Sumber Asli : https://flowpatrol.ai/blog/quittr-firebase-600k-confessions
600.000 pengakuan dari aplikasi berhenti-porno. Firebase menyimpan semuanya di balik 'allow read, write: if true'
Ini adalah kasus di mana seseorang mendapat pendapatan besar dari coding vibe tetapi kemudian mengalami kegagalan spektakuler.
Sebenarnya, masalahnya bukan pada vibe coding, tetapi seharusnya ada pemeriksaan menyeluruh sebelum meluncurkan produk dengan vibe coding. Namun, ini berfungsi sebagai peringatan tentang apa yang dapat terjadi ketika seseorang tanpa banyak pengetahuan pemrograman membuat produk menggunakan vibe coding.
Bahkan programmer profesional dapat melewatkan hal seperti ini, jadi saya memposting konten terkait untuk meningkatkan kesadaran.

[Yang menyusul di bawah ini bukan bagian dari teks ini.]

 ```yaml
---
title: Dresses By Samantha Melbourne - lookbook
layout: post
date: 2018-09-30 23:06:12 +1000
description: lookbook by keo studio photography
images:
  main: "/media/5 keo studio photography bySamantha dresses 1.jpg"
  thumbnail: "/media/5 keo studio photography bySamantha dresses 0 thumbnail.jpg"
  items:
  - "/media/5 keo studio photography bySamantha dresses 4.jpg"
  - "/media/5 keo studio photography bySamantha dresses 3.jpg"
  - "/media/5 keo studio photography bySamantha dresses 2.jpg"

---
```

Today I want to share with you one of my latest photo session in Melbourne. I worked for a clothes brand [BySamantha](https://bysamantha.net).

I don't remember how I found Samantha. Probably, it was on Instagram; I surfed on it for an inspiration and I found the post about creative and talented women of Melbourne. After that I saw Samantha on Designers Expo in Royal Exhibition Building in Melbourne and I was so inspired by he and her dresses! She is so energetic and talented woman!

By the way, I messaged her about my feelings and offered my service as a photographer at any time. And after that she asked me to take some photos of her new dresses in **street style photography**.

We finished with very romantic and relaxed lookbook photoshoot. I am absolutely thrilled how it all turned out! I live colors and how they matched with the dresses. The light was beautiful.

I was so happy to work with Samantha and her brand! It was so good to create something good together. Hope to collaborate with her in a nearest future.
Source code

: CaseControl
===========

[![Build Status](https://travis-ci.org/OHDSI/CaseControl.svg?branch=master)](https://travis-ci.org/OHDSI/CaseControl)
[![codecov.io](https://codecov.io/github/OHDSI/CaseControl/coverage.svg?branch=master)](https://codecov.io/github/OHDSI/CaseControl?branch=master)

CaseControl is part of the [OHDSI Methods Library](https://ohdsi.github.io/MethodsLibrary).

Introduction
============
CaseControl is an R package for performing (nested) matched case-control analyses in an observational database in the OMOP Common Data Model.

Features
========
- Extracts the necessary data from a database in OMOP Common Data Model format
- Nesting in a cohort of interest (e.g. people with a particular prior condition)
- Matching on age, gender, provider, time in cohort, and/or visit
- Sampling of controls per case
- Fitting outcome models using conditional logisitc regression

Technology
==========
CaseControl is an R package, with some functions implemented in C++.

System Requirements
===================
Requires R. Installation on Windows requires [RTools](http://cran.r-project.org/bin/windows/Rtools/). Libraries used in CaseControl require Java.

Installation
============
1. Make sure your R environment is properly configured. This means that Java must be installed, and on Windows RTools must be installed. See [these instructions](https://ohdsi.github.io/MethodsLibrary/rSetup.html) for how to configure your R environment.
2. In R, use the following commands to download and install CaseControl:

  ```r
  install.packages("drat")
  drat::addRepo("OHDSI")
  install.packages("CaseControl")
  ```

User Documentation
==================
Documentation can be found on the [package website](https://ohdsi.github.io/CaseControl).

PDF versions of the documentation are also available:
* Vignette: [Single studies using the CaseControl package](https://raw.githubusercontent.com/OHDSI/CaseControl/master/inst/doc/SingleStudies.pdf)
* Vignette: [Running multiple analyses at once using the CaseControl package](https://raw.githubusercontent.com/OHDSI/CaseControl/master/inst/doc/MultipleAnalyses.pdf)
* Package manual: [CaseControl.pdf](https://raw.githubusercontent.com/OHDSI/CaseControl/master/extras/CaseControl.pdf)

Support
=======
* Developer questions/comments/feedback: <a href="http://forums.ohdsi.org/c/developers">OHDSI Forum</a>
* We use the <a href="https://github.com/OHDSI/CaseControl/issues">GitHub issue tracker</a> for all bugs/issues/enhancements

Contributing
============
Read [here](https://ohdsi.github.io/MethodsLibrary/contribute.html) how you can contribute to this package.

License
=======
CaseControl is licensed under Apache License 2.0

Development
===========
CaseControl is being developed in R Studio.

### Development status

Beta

Ini sangat mengejutkan. Saya tidak tahu apa yang akan terjadi pada orang-orang yang datanya terbocor... Saya benar-benar tidak melihat jalannya keluar.

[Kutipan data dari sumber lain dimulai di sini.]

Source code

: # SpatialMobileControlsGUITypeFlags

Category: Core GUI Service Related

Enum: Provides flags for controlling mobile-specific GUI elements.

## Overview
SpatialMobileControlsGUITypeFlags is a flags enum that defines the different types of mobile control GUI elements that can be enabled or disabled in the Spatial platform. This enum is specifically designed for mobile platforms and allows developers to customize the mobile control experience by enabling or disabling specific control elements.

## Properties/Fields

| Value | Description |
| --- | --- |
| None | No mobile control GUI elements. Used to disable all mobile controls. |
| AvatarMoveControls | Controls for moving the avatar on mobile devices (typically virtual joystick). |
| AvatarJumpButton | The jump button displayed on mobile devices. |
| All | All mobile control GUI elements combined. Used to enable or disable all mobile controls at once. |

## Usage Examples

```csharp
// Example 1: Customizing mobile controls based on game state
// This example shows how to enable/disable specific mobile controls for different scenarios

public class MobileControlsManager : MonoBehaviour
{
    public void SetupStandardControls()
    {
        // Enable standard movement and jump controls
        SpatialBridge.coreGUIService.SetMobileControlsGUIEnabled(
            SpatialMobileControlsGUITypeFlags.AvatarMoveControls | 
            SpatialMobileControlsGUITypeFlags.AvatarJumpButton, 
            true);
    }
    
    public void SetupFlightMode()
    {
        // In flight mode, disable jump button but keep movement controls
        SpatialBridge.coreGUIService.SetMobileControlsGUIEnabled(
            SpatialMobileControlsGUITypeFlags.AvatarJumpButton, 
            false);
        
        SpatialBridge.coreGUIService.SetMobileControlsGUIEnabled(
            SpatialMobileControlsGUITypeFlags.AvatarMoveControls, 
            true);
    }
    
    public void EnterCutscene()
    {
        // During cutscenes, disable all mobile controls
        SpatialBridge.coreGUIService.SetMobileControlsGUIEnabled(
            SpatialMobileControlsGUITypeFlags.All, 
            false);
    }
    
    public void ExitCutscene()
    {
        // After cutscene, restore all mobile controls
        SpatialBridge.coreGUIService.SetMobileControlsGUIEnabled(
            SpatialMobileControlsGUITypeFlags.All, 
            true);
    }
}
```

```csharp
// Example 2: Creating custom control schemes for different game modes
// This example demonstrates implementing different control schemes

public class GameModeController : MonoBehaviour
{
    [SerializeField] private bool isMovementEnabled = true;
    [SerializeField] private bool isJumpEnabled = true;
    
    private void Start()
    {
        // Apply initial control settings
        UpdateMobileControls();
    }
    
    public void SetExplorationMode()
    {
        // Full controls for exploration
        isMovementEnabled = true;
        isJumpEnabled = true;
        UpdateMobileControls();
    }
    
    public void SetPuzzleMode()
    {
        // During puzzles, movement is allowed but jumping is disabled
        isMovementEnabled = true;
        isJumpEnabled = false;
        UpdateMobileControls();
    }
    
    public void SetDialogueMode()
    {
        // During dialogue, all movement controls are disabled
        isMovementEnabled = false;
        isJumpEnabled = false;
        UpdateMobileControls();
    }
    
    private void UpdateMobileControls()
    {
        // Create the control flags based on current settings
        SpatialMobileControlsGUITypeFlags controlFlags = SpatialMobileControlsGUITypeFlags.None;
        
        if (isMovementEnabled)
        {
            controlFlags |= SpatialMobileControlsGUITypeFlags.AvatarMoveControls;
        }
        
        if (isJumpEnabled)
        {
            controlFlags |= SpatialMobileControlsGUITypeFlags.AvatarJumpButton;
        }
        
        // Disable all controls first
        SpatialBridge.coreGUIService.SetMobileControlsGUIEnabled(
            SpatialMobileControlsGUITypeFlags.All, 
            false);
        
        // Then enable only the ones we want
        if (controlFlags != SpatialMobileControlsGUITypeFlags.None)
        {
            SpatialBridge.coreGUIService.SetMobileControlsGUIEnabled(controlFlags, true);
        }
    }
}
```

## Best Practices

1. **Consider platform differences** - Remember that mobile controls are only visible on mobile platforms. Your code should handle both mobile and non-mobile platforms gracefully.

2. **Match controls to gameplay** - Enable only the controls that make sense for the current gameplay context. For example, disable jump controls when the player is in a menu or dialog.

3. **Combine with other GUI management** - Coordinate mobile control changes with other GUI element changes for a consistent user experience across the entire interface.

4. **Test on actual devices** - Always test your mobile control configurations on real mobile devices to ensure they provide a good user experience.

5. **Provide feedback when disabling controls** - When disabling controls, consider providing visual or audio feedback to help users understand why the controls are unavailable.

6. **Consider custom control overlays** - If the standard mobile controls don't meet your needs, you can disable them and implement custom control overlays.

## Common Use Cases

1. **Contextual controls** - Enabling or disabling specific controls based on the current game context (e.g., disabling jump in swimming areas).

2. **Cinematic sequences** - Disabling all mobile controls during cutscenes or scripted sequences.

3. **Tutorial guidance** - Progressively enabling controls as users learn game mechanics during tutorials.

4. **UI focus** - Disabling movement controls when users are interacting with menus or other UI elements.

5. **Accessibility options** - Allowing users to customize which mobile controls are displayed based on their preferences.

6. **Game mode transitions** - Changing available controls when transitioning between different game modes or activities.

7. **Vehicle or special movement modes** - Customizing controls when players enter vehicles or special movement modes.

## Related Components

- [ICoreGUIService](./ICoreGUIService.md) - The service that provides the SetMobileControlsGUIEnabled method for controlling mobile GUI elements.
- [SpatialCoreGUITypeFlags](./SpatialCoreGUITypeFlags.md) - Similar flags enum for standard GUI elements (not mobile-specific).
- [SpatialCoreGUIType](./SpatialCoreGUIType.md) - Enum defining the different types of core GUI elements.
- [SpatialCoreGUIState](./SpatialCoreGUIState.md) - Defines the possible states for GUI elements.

600.000 pengakuan. 100.000 anak di bawah umur. Satu aturan Firebase.
Pada Maret 2026, ketika 404 Media melaporkan temuan mereka, angka-angkanya berbicara sendiri: sekitar 600.000 catatan pengguna terbuka. Dari jumlah tersebut, sekitar 100.000 adalah data anak di bawah umur. Bukan hanya alamat email atau nama pengguna. Catatan tersebut berisi frekuensi masturbasi yang dilaporkan pengguna sendiri, pemicu emosional, kategori konten, dan pengakuan pribadi dalam bentuk teks bebas — informasi paling pribadi yang ditangani oleh internet konsumen, semuanya terhubung dengan verifikasi usia resmi.
Penyebabnya adalah satu aturan Firebase: allow read, write: if true.
Ini adalah pengaturan default saat proyek dibuat, dan tidak pernah diubah sejak saat itu.
Di bawah ini, kami akan melihat apa yang sebenarnya dikumpulkan Quittr dari pengguna baru sebelum membuat "rencana pemulihan yang dipersonalisasi": usia. Frekuensi menonton pornografi. Frekuensi masturbasi. Pemicu yang memengaruhi pengguna — stres, kebosanan, kesepian, situasi emosional tertentu. Kategori konten yang ingin dihentikan oleh pengguna. Dan bidang input teks bebas: Mengapa Anda ingin berhenti?
Item yang Terbuka | Skala |
|---|
Total catatan pengguna | Sekitar 600.000 |
Pengguna yang mengidentifikasi diri sebagai anak di bawah umur | Sekitar 100.000 |
Frekuensi masturbasi/penggunaan pornografi yang dilaporkan per pengguna | Per pengguna, mingguan |
Pemicu emosional | Teks bebas per pengguna |
Kategori konten yang sedang ditonton | Per pengguna |
Jawaban "Mengapa ingin berhenti" | Teks bebas per pengguna |
Ada jenis kebocoran data di mana sensitivitas lebih penting daripada volume. Ini adalah salah satunya. Alamat email adalah masalah yang mengganggu. Tetapi alamat email yang terhubung dengan frekuensi masturbasi yang dilaporkan pengguna sendiri, pengakuan pribadi, dan verifikasi usia untuk termasuk anak di bawah umur menciptakan vektor risiko majemuk yang dapat memicu pelecehan jangka panjang, sextortion, dan doxing.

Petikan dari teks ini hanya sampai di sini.